From the first line to the last, return the data exactly as it stands.

+++ Data extract

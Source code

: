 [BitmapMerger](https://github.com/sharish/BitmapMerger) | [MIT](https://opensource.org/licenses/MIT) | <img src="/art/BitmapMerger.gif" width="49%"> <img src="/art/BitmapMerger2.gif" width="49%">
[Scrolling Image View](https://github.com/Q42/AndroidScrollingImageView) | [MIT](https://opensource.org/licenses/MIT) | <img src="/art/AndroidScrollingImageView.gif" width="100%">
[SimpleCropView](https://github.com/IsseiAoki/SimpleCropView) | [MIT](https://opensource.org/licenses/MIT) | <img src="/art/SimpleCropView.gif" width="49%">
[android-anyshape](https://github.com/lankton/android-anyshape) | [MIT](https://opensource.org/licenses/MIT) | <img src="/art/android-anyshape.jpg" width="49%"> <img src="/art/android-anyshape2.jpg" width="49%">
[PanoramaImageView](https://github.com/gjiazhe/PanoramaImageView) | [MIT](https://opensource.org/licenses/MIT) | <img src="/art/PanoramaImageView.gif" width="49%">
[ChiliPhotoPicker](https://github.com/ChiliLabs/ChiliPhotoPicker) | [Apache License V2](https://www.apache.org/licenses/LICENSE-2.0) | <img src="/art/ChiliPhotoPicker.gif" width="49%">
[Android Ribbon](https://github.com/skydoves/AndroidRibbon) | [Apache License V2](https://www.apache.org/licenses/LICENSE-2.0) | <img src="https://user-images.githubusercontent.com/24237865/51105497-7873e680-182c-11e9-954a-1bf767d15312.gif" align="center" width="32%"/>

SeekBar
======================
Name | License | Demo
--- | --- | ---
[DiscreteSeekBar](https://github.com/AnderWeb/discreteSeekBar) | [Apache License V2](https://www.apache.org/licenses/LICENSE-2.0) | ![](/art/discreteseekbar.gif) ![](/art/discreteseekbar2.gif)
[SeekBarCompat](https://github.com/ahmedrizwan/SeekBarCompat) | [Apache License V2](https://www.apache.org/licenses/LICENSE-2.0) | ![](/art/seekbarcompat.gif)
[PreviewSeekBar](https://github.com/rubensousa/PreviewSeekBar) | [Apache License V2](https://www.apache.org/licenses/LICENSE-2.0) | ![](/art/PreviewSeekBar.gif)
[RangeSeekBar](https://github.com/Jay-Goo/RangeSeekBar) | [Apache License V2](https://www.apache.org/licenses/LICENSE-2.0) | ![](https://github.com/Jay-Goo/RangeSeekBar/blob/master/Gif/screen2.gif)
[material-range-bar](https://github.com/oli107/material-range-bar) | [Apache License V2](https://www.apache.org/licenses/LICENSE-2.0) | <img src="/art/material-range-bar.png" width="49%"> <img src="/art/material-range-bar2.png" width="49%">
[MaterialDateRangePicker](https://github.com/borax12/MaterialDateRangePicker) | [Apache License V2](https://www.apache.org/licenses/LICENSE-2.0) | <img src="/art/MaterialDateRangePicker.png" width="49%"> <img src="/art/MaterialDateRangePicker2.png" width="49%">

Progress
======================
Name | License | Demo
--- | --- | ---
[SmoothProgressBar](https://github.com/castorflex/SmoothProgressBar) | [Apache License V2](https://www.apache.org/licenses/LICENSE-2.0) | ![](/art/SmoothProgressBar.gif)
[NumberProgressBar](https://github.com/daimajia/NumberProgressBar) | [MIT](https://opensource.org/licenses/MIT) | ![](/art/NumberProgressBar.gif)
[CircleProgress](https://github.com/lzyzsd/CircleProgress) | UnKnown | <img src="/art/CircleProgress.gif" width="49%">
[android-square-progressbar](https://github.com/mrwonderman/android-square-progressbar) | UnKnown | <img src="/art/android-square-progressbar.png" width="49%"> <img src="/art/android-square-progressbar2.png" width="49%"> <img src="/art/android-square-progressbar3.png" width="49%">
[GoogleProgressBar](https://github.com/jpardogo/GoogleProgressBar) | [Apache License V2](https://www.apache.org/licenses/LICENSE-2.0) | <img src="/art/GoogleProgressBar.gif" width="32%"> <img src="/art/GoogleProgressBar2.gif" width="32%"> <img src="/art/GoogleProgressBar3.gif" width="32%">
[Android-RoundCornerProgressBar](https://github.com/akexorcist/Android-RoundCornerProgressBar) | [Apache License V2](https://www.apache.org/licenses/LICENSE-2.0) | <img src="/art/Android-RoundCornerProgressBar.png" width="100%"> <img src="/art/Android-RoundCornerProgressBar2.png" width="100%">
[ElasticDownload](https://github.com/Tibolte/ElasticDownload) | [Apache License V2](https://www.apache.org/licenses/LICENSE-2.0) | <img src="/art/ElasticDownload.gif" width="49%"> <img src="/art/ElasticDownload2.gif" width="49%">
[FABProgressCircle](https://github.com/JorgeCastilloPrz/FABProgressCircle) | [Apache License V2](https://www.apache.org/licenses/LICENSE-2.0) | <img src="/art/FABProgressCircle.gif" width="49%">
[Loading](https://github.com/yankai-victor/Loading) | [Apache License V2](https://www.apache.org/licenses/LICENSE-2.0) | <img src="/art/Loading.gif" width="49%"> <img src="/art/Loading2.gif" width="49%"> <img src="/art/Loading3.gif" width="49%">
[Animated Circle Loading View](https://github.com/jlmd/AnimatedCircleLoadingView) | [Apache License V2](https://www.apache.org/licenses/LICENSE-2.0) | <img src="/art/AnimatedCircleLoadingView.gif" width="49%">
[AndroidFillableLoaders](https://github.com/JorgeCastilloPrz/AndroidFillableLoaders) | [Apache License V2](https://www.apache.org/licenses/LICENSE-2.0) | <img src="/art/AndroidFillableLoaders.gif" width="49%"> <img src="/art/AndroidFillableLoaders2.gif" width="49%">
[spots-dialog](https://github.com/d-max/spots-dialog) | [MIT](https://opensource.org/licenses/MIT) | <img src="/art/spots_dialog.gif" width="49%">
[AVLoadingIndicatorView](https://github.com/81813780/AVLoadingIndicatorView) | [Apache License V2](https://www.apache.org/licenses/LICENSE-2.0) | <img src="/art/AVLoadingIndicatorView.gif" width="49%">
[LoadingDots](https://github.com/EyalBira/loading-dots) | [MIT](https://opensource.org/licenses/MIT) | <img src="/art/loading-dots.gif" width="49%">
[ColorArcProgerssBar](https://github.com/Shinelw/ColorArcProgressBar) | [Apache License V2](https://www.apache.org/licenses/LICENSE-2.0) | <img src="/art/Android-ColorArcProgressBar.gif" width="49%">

++++++

== Exercise result ==
Source code

: [BitmapMerger](https://github.com/sharish/BitmapMerger) | [MIT](https://opensource.org/licenses/MIT) | <img src="/art/BitmapMerger.gif" width="49%"> <img src="/art/BitmapMerger2.gif" width="49%">
[Scrolling Image View](https://github.com/Q42/AndroidScrollingImageView) | [MIT](https://opensource.org/licenses/MIT) | <img src="/art/AndroidScrollingImageView.gif" width="100%">
[SimpleCropView](https://github.com/IsseiAoki/SimpleCropView) | [MIT](https://opensource.org/licenses/MIT) | <img src="/art/SimpleCropView.gif" width="49%">
[android-anyshape](https://github.com/lankton/android-anyshape) | [MIT](https://opensource.org/licenses/MIT) | <img src="/art/android-anyshape.jpg" width="49%"> <img src="/art/android-anyshape2.jpg" width="49%">
[PanoramaImageView](https://github.com/gjiazhe/PanoramaImageView) | [MIT](https://opensource.org/licenses/MIT) | <img src="/art/PanoramaImageView.gif" width="49%">
[ChiliPhotoPicker](https://github.com/ChiliLabs/ChiliPhotoPicker) | [Apache License V2](https://www.apache.org/licenses/LICENSE-2.0) | <img src="/art/ChiliPhotoPicker.gif" width="49%">
[Android Ribbon](https://github.com/skydoves/AndroidRibbon) | [Apache License V2](https://www.apache.org/licenses/LICENSE-2.0) | <img src="https://user-images.githubusercontent.com/24237865/51105497-7873e680-182c-11e9-954a-1bf767d15312.gif" align="center" width="32%"/>

SeekBar
======================
Name | License | Demo
--- | --- | ---
[DiscreteSeekBar](https://github.com/AnderWeb/discreteSeekBar) | [Apache License V2](https://www.apache.org/licenses/LICENSE-2.0) | ![](/art/discreteseekbar.gif) ![](/art/discreteseekbar2.gif)
[SeekBarCompat](https://github.com/ahmedrizwan/SeekBarCompat) | [Apache License V2](https://www.apache.org/licenses/LICENSE-2.0) | ![](/art/seekbarcompat.gif)
[PreviewSeekBar](https://github.com/rubensousa/PreviewSeekBar) | [Apache License V2](https://www.apache.org/licenses/LICENSE-2.0) | ![](/art/PreviewSeekBar.gif)
[RangeSeekBar](https://github.com/Jay-Goo/RangeSeekBar) | [Apache License V2](https://www.apache.org/licenses/LICENSE-2.0) | ![](https://github.com/Jay-Goo/RangeSeekBar/blob/master/Gif/screen2.gif)
[material-range-bar](https://github.com/oli107/material-range-bar) | [Apache License V2](https://www.apache.org/licenses/LICENSE-2.0) | <img src="/art/material-range-bar.png" width="49%"> <img src="/art/material-range-bar2.png" width="49%">
[MaterialDateRangePicker](https://github.com/borax12/MaterialDateRangePicker) | [Apache License V2](https://www.apache.org/licenses/LICENSE-2.0) | <img src="/art/MaterialDateRangePicker.png" width="49%"> <img src="/art/MaterialDateRangePicker2.png" width="49%">

Progress
======================
Name | License | Demo
--- | --- | ---
[SmoothProgressBar](https://github.com/castorflex/SmoothProgressBar) | [Apache License V2](https://www.apache.org/licenses/LICENSE-2.0) | ![](/art/SmoothProgressBar.gif)
[NumberProgressBar](https://github.com/daimajia/NumberProgressBar) | [MIT](https://opensource.org/licenses/MIT) | ![](/art/NumberProgressBar.gif)
[CircleProgress](https://github.com/lzyzsd/CircleProgress) | UnKnown | <img src="/art/CircleProgress.gif" width="49%">
[android-square-progressbar](https://github.com/mrwonderman/android-square-progressbar) | UnKnown | <img src="/art/android-square-progressbar.png" width="49%"> <img src="/art/android-square-progressbar2.png" width="49%"> <img src="/art/android-square-progressbar3.png" width="49%">
[GoogleProgressBar](https://github.com/jpardogo/GoogleProgressBar) | [Apache License V2](https://www.apache.org/licenses/LICENSE-2.0) | <img src="/art/GoogleProgressBar.gif" width="32%"> <img src="/art/GoogleProgressBar2.gif" width="32%"> <img src="/art/GoogleProgressBar3.gif" width="32%">
[Android-RoundCornerProgressBar](https://github.com/akexorcist/Android-RoundCornerProgressBar) | [Apache License V2](https://www.apache.org/licenses/LICENSE-2.0) | <img src="/art/Android-RoundCornerProgressBar.png" width="100%"> <img src="/art/Android-RoundCornerProgressBar2.png" width="100%">
[ElasticDownload](https://github.com/Tibolte/ElasticDownload) | [Apache License V2](https://www.apache.org/licenses/LICENSE-2.0) | <img src="/art/ElasticDownload.gif" width="49%"> <img src="/art/ElasticDownload2.gif" width="49%">
[FABProgressCircle](https://github.com/JorgeCastilloPrz/FABProgressCircle) | [Apache License V2](https://www.apache.org/licenses/LICENSE-2.0) | <img src="/art/FABProgressCircle.gif" width="49%">
[Loading](https://github.com/yankai-victor/Loading) | [Apache License V2](https://www.apache.org/licenses/LICENSE-2.0) | <img src="/art/Loading.gif" width="49%"> <img src="/art/Loading2.gif" width="49%"> <img src="/art/Loading3.gif" width="49%">
[Animated Circle Loading View](https://github.com/jlmd/AnimatedCircleLoadingView) | [Apache License V2](https://www.apache.org/licenses/LICENSE-2.0) | <img src="/art/AnimatedCircleLoadingView.gif" width="49%">
[AndroidFillableLoaders](https://github.com/JorgeCastilloPrz/AndroidFillableLoaders) | [Apache License V2](https://www.apache.org/licenses/LICENSE-2.0) | <img src="/art/AndroidFillableLoaders.gif" width="49%"> <img src="/art/AndroidFillableLoaders2.gif" width="49%">
[spots-dialog](https://github.com/d-max/spots-dialog) | [MIT](https://opensource.org/licenses/MIT) | <img src="/art/spots_dialog.gif" width="49%">
[AVLoadingIndicatorView](https://github.com/81813780/AVLoadingIndicatorView) | [Apache License V2](https://www.apache.org/licenses/LICENSE-2.0) | <img src="/art/AVLoadingIndicatorView.gif" width="49%">
[LoadingDots](https://github.com/EyalBira/loading-dots) | [MIT](https://opensource.org/licenses/MIT) | <img src="/art/loading-dots.gif" width="49%">
[ColorArcProgerssBar](https://github.com/Shinelw/ColorArcProgressBar) | [Apache License V2](https://www.apache.org/licenses/LICENSE-2.0) | <img src="/art/Android-ColorArcProgressBar.gif" width="49%">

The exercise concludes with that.